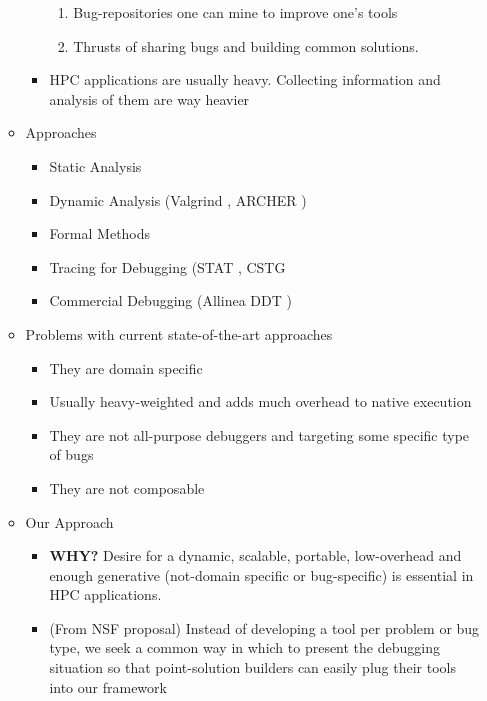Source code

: \begin{itemize}
\begin{itemize}
\begin{itemize}
\begin{enumerate}
			\item Bug-repositories one can mine to improve one’s tools
			\item Thrusts of sharing bugs and building common solutions.				
			\end{enumerate}
		\item HPC applications are usually heavy. Collecting information and analysis of them are way heavier		 
		\end{itemize}
	\item Approaches
		\begin{itemize}
		\item Static Analysis
		\item Dynamic Analysis (Valgrind \cite{valgrind}, ARCHER \cite{archer})
		\item Formal Methods
		\item Tracing for Debugging (STAT \cite{stat}, CSTG \cite{cstg}
		\item Commercial Debugging (Allinea DDT \cite{ddt})
		\end{itemize}
	\item Problems with current state-of-the-art approaches
		\begin{itemize}
		\item They are domain specific
		\item Usually heavy-weighted and adds much overhead to native execution
		\item They are not all-purpose debuggers and targeting some specific type of bugs
		\item They are not composable
		\end{itemize}
	\item Our Approach
		\begin{itemize}
		\item \textbf{WHY?} Desire for a dynamic, scalable, portable, low-overhead and enough generative (not-domain specific or bug-specific) is essential in HPC applications.
		\item (From NSF proposal) Instead of developing a tool per problem or bug type, we seek a common way in which to present the debugging situation so that point-solution builders can easily plug their tools into our framework

\end{itemize}
\end{itemize}
\end{itemize}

**Aim of the exercise**: For each line in the entries that contains the string "overhead", make a copy.

**Solution**:
		\item Usually heavy-weighted and adds much overhead to native execution
		\item \textbf{WHY?} Desire for a dynamic, scalable, portable, low-overhead and enough generative (not-domain specific or bug-specific) is essential in HPC applications.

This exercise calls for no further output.